I have a reference to an array (called $intervals
) and I would like to sort the values in this array. It\'s possible that there could be a huge number of values
The second example will create a new reference:
$x = [ qw( a c b ) ]; say $x; @$x = sort @$x; say $x; $x = [sort @$x]; say $x
Reference.
Perl allows arrays to be sorted in-place with the idiom @arr = sort @arr
. Contrary to the normal behavior of the assignment operator, no copies will be made in this case. However, this optimization is limited to normal array variables; it won't work with array references:
Let's look under the hood by using the -MO=Concise
option.

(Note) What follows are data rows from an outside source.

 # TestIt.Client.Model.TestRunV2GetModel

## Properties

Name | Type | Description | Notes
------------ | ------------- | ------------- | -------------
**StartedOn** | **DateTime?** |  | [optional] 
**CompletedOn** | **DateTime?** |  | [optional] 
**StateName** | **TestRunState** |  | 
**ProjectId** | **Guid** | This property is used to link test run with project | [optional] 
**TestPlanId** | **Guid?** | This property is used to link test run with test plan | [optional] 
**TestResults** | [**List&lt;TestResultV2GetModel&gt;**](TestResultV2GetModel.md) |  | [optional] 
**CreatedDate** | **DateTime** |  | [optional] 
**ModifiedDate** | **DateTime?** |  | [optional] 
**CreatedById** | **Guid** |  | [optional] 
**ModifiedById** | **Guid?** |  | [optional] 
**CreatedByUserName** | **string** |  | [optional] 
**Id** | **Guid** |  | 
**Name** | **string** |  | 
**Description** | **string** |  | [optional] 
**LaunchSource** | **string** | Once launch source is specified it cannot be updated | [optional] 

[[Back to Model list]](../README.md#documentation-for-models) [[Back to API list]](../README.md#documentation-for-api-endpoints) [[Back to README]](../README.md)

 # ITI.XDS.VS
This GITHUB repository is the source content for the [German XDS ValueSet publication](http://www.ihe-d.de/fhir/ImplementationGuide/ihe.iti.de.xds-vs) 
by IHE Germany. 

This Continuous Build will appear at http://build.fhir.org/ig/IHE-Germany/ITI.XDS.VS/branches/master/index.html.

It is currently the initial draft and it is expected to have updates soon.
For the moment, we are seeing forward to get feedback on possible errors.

First, we do normal in-place sorting to see what we'd expect:
$ perl -E'say $^V'
v5.18.2
$ perl -MO=Concise -e'my @arr; @arr = sort @arr'
8 <@> leave[1 ref] vKP/REFC ->(end)
1 <0> enter ->2
2 <;> nextstate(main 1 -e:1) v:{ ->3
3 <0> padav[@arr:1,2] vM/LVINTRO ->4
4 <;> nextstate(main 2 -e:1) v:{ ->5
- <1> ex-aassign vKS/64 ->8
- <1> ex-list lK ->-
5 <0> pushmark s ->6
7 <@> sort lK/INPLACE ->8
6 <0> padrange[@arr:1,2] l/1 ->7
- <0> padav[@arr:1,2] lRM* ->7
- <1> ex-list lK ->-
- <0> ex-pushmark s ->-
- <0> ex-padav lRM* ->-
-e syntax OK
Interesting: <@> sort lK/INPLACE ->8
, which seems to sort in place. Now let's do the same thing with references:
$ perl -MO=Concise -e'my $ref; @$ref = sort @$ref'
e <@> leave[1 ref] vKP/REFC ->(end)
1 <0> enter ->2
2 <;> nextstate(main 1 -e:1) v:{ ->3
3 <0> padsv[$ref:1,2] vM/LVINTRO ->4
4 <;> nextstate(main 2 -e:1) v:{ ->5
d <2> aassign[t4] vKS/COMMON ->e
- <1> ex-list lK ->a
5 <0> pushmark s ->6
9 <@> sort lK ->a
6 <0> pushmark s ->7
8 <1> rv2av[t3] lK/1 ->9
7 <0> padsv[$ref:1,2] s ->8
- <1> ex-list lK ->d
a <0> pushmark s ->b
c <1> rv2av[t2] lKRM*/1 ->d
b <0> padsv[$ref:1,2] sM/DREFAV ->c
-e syntax OK
I do not see an inplace flag in <@> sort lK ->a
. So the optimization only seems to work when using the same variable, not when using the same array. But this means we can sort array references in place if we alias an array variable to the array referenced by some scalar (using Data::Alias):
perl -MData::Alias -MO=Concise -e'my $ref; alias my @arr = @$ref; @arr = sort @arr'
e <@> leave[1 ref] vKP/REFC ->(end)
1 <0> enter ->2
2 <;> nextstate(main 1 -e:1) v:{ ->3
3 <0> padsv[$ref:1,3] vM/LVINTRO ->4
4 <;> nextstate(main 2 -e:1) v:{ ->5
- <1> entersub vKS/INARGS ->a
...
a <;> nextstate(main 3 -e:1) v:{ ->b
- <1> ex-aassign vKS/64 ->e
- <1> ex-list lK ->-
b <0> pushmark s ->c
d <@> sort lK/INPLACE ->e
c <0> padrange[@arr:2,3] l/1 ->d
- <0> padav[@arr:2,3] lRM* ->d
- <1> ex-list lK ->-
- <0> ex-pushmark s ->-
- <0> ex-padav lRM* ->-
-e syntax OK
… and the inplace-flag is there again <@> sort lK/INPLACE ->e
:-)
This means that Eric Strom's answer is incorrect.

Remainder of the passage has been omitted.